* Dataset records
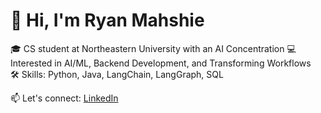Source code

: # 👋 Hi, I'm Ryan Mahshie

🎓 CS student at Northeastern University with an AI Concentration 
💻 Interested in AI/ML, Backend Development, and Transforming Workflows  
🛠️ Skills: Python, Java, LangChain, LangGraph, SQL

📫 Let's connect: [LinkedIn](https://www.linkedin.com/in/ryanmahshie/)
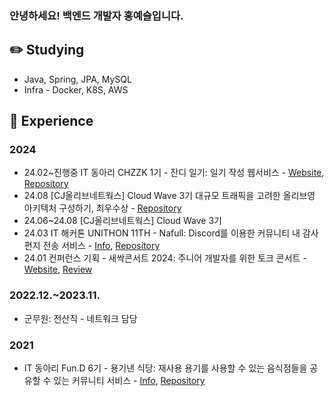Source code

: ### 안녕하세요! 백엔드 개발자 홍예슬입니다.

## ✏️ Studying
- Java, Spring, JPA, MySQL
- Infra - Docker, K8S, AWS

## 🌱 Experience

### 2024

- 24.02~진행중 IT 동아리 CHZZK 1기 - 잔디 일기: 일기 작성 웹서비스 - [Website](https://grassdiary.site/), [Repository](https://github.com/CHZZK-Study/Grass-Diary-Server)
- 24.08 [CJ올리브네트웍스] Cloud Wave 3기 대규모 트래픽을 고려한 올리브영 아키텍처 구성하기, 최우수상 - [Repository](https://github.com/cwave-druwa)
- 24.06~24.08 [CJ올리브네트웍스] Cloud Wave 3기
- 24.03 IT 해커톤 UNITHON 11TH - Nafull: Discord를 이용한 커뮤니티 내 감사 편지 전송 서비스 - [Info](https://www.unit.center/5d50ebd0-5884-4ef8-a066-e9d7d3f083c7), [Repository](https://github.com/NafullNafull/Nafull-server)
- 24.01 컨퍼런스 기획 - 새싹콘서트 2024: 주니어 개발자를 위한 토크 콘서트 - [Website](https://sskcon2024.vercel.app/), [Review](https://yeseul-dev.tistory.com/6)


### 2022.12.~2023.11.
- 군무원: 전산직 - 네트워크 담당

### 2021
- IT 동아리 Fun.D 6기 - 용기낸 식당: 재사용 용기를 사용할 수 있는 음식점들을 공유할 수 있는 커뮤니티 서비스 - [Info](https://koreashe.org/board/?mode=view&post_id=4130), [Repository](https://github.com/ContainerRestaurant/ContainerRestaurant-Server)
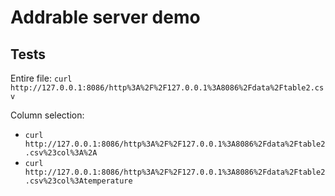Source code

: # Addrable server demo

## Tests

Entire file: `curl http://127.0.0.1:8086/http%3A%2F%2F127.0.0.1%3A8086%2Fdata%2Ftable2.csv`

Column selection:

* `curl http://127.0.0.1:8086/http%3A%2F%2F127.0.0.1%3A8086%2Fdata%2Ftable2.csv%23col%3A%2A`
* `curl http://127.0.0.1:8086/http%3A%2F%2F127.0.0.1%3A8086%2Fdata%2Ftable2.csv%23col%3Atemperature`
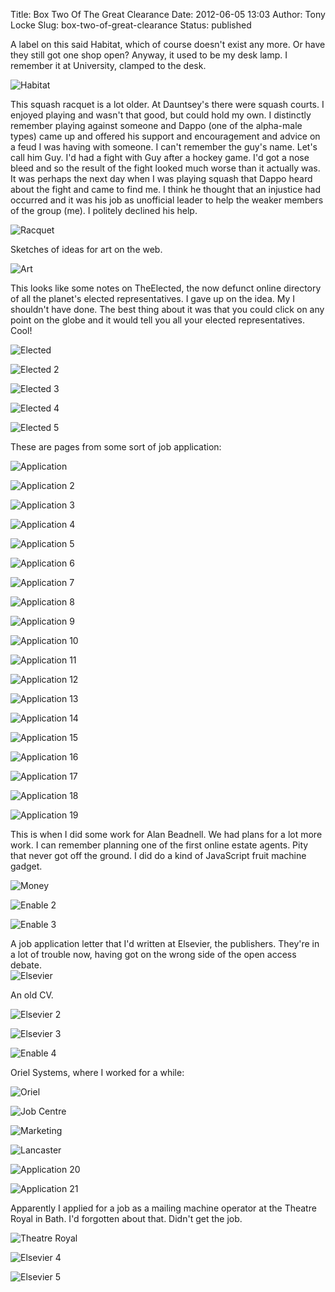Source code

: Title: Box Two Of The Great Clearance
Date: 2012-06-05 13:03
Author: Tony Locke
Slug: box-two-of-great-clearance
Status: published

A label on this said Habitat, which of course doesn't exist any more. Or have they still got one shop open? Anyway, it used to be my desk lamp. I remember it at University, clamped to the desk.  
  
![Habitat]({static}/images/2012/IMG_20120604_184606.jpg)

This squash racquet is a lot older. At Dauntsey's there were squash courts. I enjoyed playing and wasn't that good, but could hold my own. I distinctly remember playing against someone and Dappo (one of the alpha-male types) came up and offered his support and encouragement and advice on a feud I was having with someone. I can't remember the guy's name. Let's call him Guy. I'd had a fight with Guy after a hockey game. I'd got a nose bleed and so the result of the fight looked much worse than it actually was. It was perhaps the next day when I was playing squash that Dappo heard about the fight and came to find me. I think he thought that an injustice had occurred and it was his job as unofficial leader to help the weaker members of the group (me). I politely declined his help.  
  
![Racquet]({static}/images/2012/IMG_20120604_185219.jpg)

Sketches of ideas for art on the web.  
  
![Art]({static}/images/2012/IMG_20120604_190559.jpg)

This looks like some notes on TheElected, the now defunct online directory of all the planet's elected representatives. I gave up on the idea. My I shouldn't have done. The best thing about it was that you could click on any point on the globe and it would tell you all your elected representatives. Cool!  
  
![Elected]({static}/images/2012/IMG_20120604_190754.jpg)

![Elected 2]({static}/images/2012/IMG_20120604_190807.jpg)

![Elected 3]({static}/images/2012/IMG_20120604_190847.jpg)

![Elected 4]({static}/images/2012/IMG_20120604_190924.jpg)

![Elected 5]({static}/images/2012/IMG_20120604_190941.jpg)

These are pages from some sort of job application:  
  
![Application]({static}/images/2012/IMG_20120604_191349.jpg)

![Application 2]({static}/images/2012/IMG_20120604_191418.jpg)

![Application 3]({static}/images/2012/IMG_20120604_191432.jpg)

![Application 4]({static}/images/2012/IMG_20120604_191454.jpg)

![Application 5]({static}/images/2012/IMG_20120604_191513.jpg)

![Application 6]({static}/images/2012/IMG_20120604_191529.jpg)

![Application 7]({static}/images/2012/IMG_20120604_191541.jpg)

![Application 8]({static}/images/2012/IMG_20120604_191603.jpg)

![Application 9]({static}/images/2012/IMG_20120604_191700.jpg)

![Application 10]({static}/images/2012/IMG_20120604_191641.jpg)

![Application 11]({static}/images/2012/IMG_20120604_191630.jpg)

![Application 12]({static}/images/2012/IMG_20120604_191615.jpg)

![Application 13]({static}/images/2012/IMG_20120604_191718.jpg)

![Application 14]({static}/images/2012/IMG_20120604_191730.jpg)

![Application 15]({static}/images/2012/IMG_20120604_191741.jpg)

![Application 16]({static}/images/2012/IMG_20120604_191752.jpg)

![Application 17]({static}/images/2012/IMG_20120604_191811.jpg)

![Application 18]({static}/images/2012/IMG_20120604_191827.jpg)

![Application 19]({static}/images/2012/IMG_20120604_191842.jpg)

This is when I did some work for Alan Beadnell. We had plans for a lot more work. I can remember planning one of the first online estate agents. Pity that never got off the ground. I did do a kind of JavaScript fruit machine gadget.  
  
![Money]({static}/images/2012/IMG_20120604_192051.jpg)

![Enable 2]({static}/images/2012/IMG_20120604_192112.jpg)

![Enable 3]({static}/images/2012/IMG_20120604_192118.jpg)

A job application letter that I'd written at Elsevier, the publishers. They're in a lot of trouble now, having got on the wrong side of the open access debate.  
![Elsevier]({static}/images/2012/IMG_20120604_192617.jpg)

An old CV.  
  
![Elsevier 2]({static}/images/2012/IMG_20120604_192544.jpg)

![Elsevier 3]({static}/images/2012/IMG_20120604_192341.jpg)

![Enable 4]({static}/images/2012/IMG_20120604_192143.jpg)

Oriel Systems, where I worked for a while:  
  
![Oriel]({static}/images/2012/IMG_20120604_192657.jpg)

![Job Centre]({static}/images/2012/IMG_20120604_192719.jpg)

![Marketing]({static}/images/2012/IMG_20120604_192753.jpg)

![Lancaster]({static}/images/2012/IMG_20120604_192843.jpg)

![Application 20]({static}/images/2012/IMG_20120604_192931.jpg)

![Application 21]({static}/images/2012/IMG_20120604_192956.jpg)

Apparently I applied for a job as a mailing machine operator at the Theatre Royal in Bath. I'd forgotten about that. Didn't get the job.  
  
![Theatre Royal]({static}/images/2012/IMG_20120604_193053.jpg)

![Elsevier 4]({static}/images/2012/IMG_20120604_193112.jpg)

![Elsevier 5]({static}/images/2012/IMG_20120604_193140.jpg)

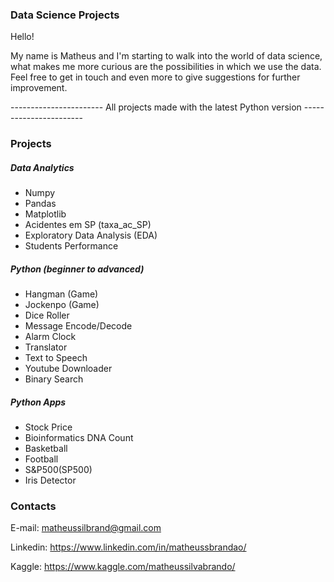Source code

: ### Data Science Projects

Hello!

My name is Matheus and I'm starting to walk into the world of data science, what makes me more curious are the possibilities in which we use the data. Feel free to get in touch and even more to give suggestions for further improvement.

-----------------------  All projects made with the latest Python version   -----------------------

### Projects

##### Data Analytics
- Numpy
- Pandas
- Matplotlib
- Acidentes em SP (taxa_ac_SP)
- Exploratory Data Analysis (EDA)
- Students Performance

##### Python (beginner to advanced)
- Hangman (Game)
- Jockenpo (Game)
- Dice Roller
- Message Encode/Decode
- Alarm Clock
- Translator
- Text to Speech
- Youtube Downloader
- Binary Search

##### Python Apps
- Stock Price
- Bioinformatics DNA Count 
- Basketball
- Football
- S&P500(SP500)
- Iris Detector



### Contacts

E-mail: matheussilbrand@gmail.com

Linkedin: https://www.linkedin.com/in/matheussbrandao/

Kaggle: https://www.kaggle.com/matheussilvabrando/
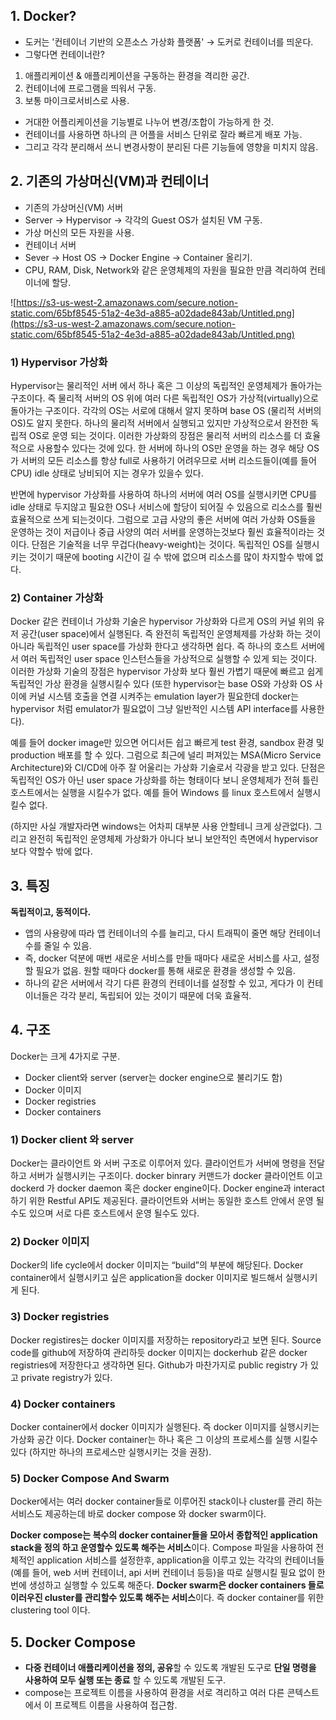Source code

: ## 1. Docker?

- 도커는 '컨테이너 기반의 오픈소스 가상화 플랫폼'
→ 도커로 컨테이너를 띄운다.
- 그렇다면 컨테이너란?
1. 애플리케이션 & 애플리케이션을 구동하는 환경을 격리한 공간.
2. 컨테이너에 프로그램을 띄워서 구동.
3. 보통 마이크로서비스로 사용.
- 거대한 어플리케이션을 기능별로 나누어 변경/조합이 가능하게 한 것.
- 컨테이너를 사용하면 하나의 큰 어플을 서비스 단위로 잘라 빠르게 배포 가능.
- 그리고 각각 분리해서 쓰니 변경사항이 분리된 다른 기능들에 영향을 미치지 않음.

## 2. 기존의 가상머신(VM)과 컨테이너

- 기존의 가상머신(VM) 서버
- Server → Hypervisor → 각각의 Guest OS가 설치된 VM 구동.
- 가상 머신의 모든 자원을 사용.
- 컨테이너 서버
- Sever → Host OS → Docker Engine → Container 올리기.
- CPU, RAM, Disk, Network와 같은 운영체제의 자원을 필요한 만큼 격리하여 컨테이너에 할당.

![https://s3-us-west-2.amazonaws.com/secure.notion-static.com/65bf8545-51a2-4e3d-a885-a02dade843ab/Untitled.png](https://s3-us-west-2.amazonaws.com/secure.notion-static.com/65bf8545-51a2-4e3d-a885-a02dade843ab/Untitled.png)

### 1) Hypervisor 가상화

 Hypervisor는 물리적인 서버 에서 하나 혹은 그 이상의 독립적인 운영체제가 돌아가는 구조이다. 즉 물리적 서버의 OS 위에 여러 다른 독립적인 OS가 가상적(virtually)으로 돌아가는 구조이다. 각각의 OS는 서로에 대해서 알지 못하며 base OS (물리적 서버의 OS)도 알지 못한다. 하나의 물리적 서버에서 실행되고 있지만 가상적으로서 완전한 독립적 OS로 운영 되는 것이다. 이러한 가상화의 장점은 물리적 서버의 리소스를 더 효율적으로 사용할수 있다는 것에 있다. 한 서버에 하나의 OS만 운영을 하는 경우 해당 OS가 서버의 모든 리소스를 항상 full로 사용하기 어려우므로 서버 리소드들이(예를 들어 CPU) idle 상태로 낭비되어 지는 경우가 있을수 있다. 

반면에 hypervisor 가상화를 사용하여 하나의 서버에 여러 OS를 실행시키면 CPU를 idle 상태로 두지않고 필요한 OS나 서비스에 할당이 되어질 수 있음으로 리소스를 훨씬 효율적으로 쓰게 되는것이다. 그럼으로 고급 사양의 좋은 서버에 여러 가상화 OS들을 운영하는 것이 저급이나 중급 사양의 여러 서버를 운영하는것보다 훨씬 효율적이라는 것이다. 단점은 기술적을 너무 무겁다(heavy-weight)는 것이다. 독립적인 OS를 실행시키는 것이기 때문에 booting 시간이 길 수 밖에 없으며 리소스를 많이 차지할수 밖에 없다.

### 2) Container 가상화

 Docker 같은 컨테이너 가상화 기술은 hypervisor 가상화와 다르게 OS의 커널 위의 유저 공간(user space)에서 실행된다. 즉 완전히 독립적인 운영체제를 가상화 하는 것이 아니라 독립적인 user space를 가상화 한다고 생각하면 쉽다. 즉 하나의 호스트 서버에서 여러 독립적인 user space 인스턴스들을 가상적으로 실행할 수 있게 되는 것이다. 이러한 가상화 기술의 장점은 hypervisor 가상화 보다 훨씬 가볍기 때문에 빠르고 쉽게 독립적인 가상 환경을 실행시킬수 있다 (또한 hypervisor는 base OS와 가상화 OS 사이에 커널 시스템 호출을 연결 시켜주는 emulation layer가 필요한데 docker는 hypervisor 처럼 emulator가 필요없이 그냥 일반적인 시스템 API interface를 사용한다). 

예를 들어 docker image만 있으면 어디서든 쉽고 빠르게 test 환경, sandbox 환경 및 production 배포를 할 수 있다. 그럼으로 최근에 널리 퍼져있는 MSA(Micro Service Architecture)와 CI/CD에 아주 잘 어울리는 가상화 기술로서 각광을 받고 있다. 단점은 독립적인 OS가 아닌 user space 가상화를 하는 형태이다 보니 운영체제가 전혀 틀린 호스트에서는 실행을 시킬수가 없다. 예를 들어 Windows 를 linux 호스트에서 실행시킬수 없다.

(하지만 사실 개발자라면 windows는 어차피 대부분 사용 안할테니 크게 상관없다). 그리고 완전히 독립적인 운영체제 가상화가 아니다 보니 보안적인 측면에서 hypervisor 보다 약할수 밖에 없다.

## 3. 특징

**독립적이고, 동적이다.**

- 앱의 사용량에 따라 앱 컨테이너의 수를 늘리고, 다시 트래픽이 줄면 해당 컨테이너 수를 줄일 수 있음.
- 즉, docker 덕분에 매번 새로운 서비스를 만들 때마다 새로운 서비스를 사고, 설정할 필요가 없음. 원할 때마다 docker를 통해 새로운 환경을 생성할 수 있음.
- 하나의 같은 서버에서 각기 다른 환경의 컨테이너를 설정할 수 있고, 게다가 이 컨테이너들은 각각 분리, 독립되어 있는 것이기 때문에 더욱 효율적.

## 4. 구조

Docker는 크게 4가지로 구분.

- Docker client와 server (server는 docker engine으로 불리기도 함)
- Docker 이미지
- Docker registries
- Docker containers

### 1) Docker client 와 server

Docker는 클라이언트 와 서버 구조로 이루어저 있다. 클라이언트가 서버에 명령을 전달하고 서버가 실행시키는 구조이다. docker binrary 커맨드가 docker 클라이언트 이고 dockerd 가 docker daemon 혹은 docker engine이다. Docker engine과 interact하기 위한 Restful API도 제공된다. 클라이언트와 서버는 동일한 호스트 안에서 운영 될수도 있으며 서로 다른 호스트에서 운영 될수도 있다.

### 2) Docker 이미지

Docker의 life cycle에서 docker 이미지는 “build”의 부분에 해당된다. Docker container에서 실행시키고 싶은 application을 docker 이미지로 빌드해서 실행시키게 된다.

### 3) Docker registries

Docker registires는 docker 이미지를 저장하는 repository라고 보면 된다. Source code를 github에 저장하여 관리하듯 docker 이미지는 dockerhub 같은 docker registries에 저장한다고 생각하면 된다. Github가 마찬가지로 public registry 가 있고 private registry가 있다.

### 4) Docker containers

Docker container에서 docker 이미지가 실행된다. 즉 docker 이미지를 실행시키는 가상화 공간 이다. Docker container는 하나 혹은 그 이상의 프로세스를 실행 시킬수 있다 (하지만 하나의 프로세스만 실행시키는 것을 권장).

### 5) Docker Compose And Swarm

Docker에서는 여러 docker container들로 이루어진 stack이나 cluster를 관리 하는 서비스도 제공하는데 바로 docker compose 와 docker swarm이다.

**Docker compose는 복수의 docker container들을 모아서 종합적인 application stack을 정의 하고 운영할수 있도록 해주는 서비스**이다. Compose 파일을 사용하여 전체적인 application 서비스를 설정한후, application을 이루고 있는 각각의 컨테이너들 (예를 들어, web 서버 컨테이너, api 서버 컨테이너 등등)을 따로 실행시킬 필요 없이 한번에 생성하고 실행할 수 있도록 해준다. **Docker swarm은 docker containers 들로 이러우진 cluster를 관리할수 있도록 해주는 서비스**이다. 즉 docker container를 위한 clustering tool 이다.

## 5. Docker Compose

- **다중 컨테이너 애플리케이션을 정의, 공유**할 수 있도록 개발된 도구로 **단일 명령을 사용하여 모두 실행 또는 종료** 할 수 있도록 개발된 도구.
- compose는 프로젝트 이름을 사용하여 환경을 서로 격리하고 여러 다른 콘텍스트에서 이 프로젝트 이름을 사용하여 접근함.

* Task details
Lines holding the word "Cloud" are the answer; copy each one from the records above.

* Answer section
- 24.08 [CJ올리브네트웍스] Cloud Wave 3기 대규모 트래픽을 고려한 올리브영 아키텍처 구성하기, 최우수상 - [Repository](https://github.com/cwave-druwa)
- 24.06~24.08 [CJ올리브네트웍스] Cloud Wave 3기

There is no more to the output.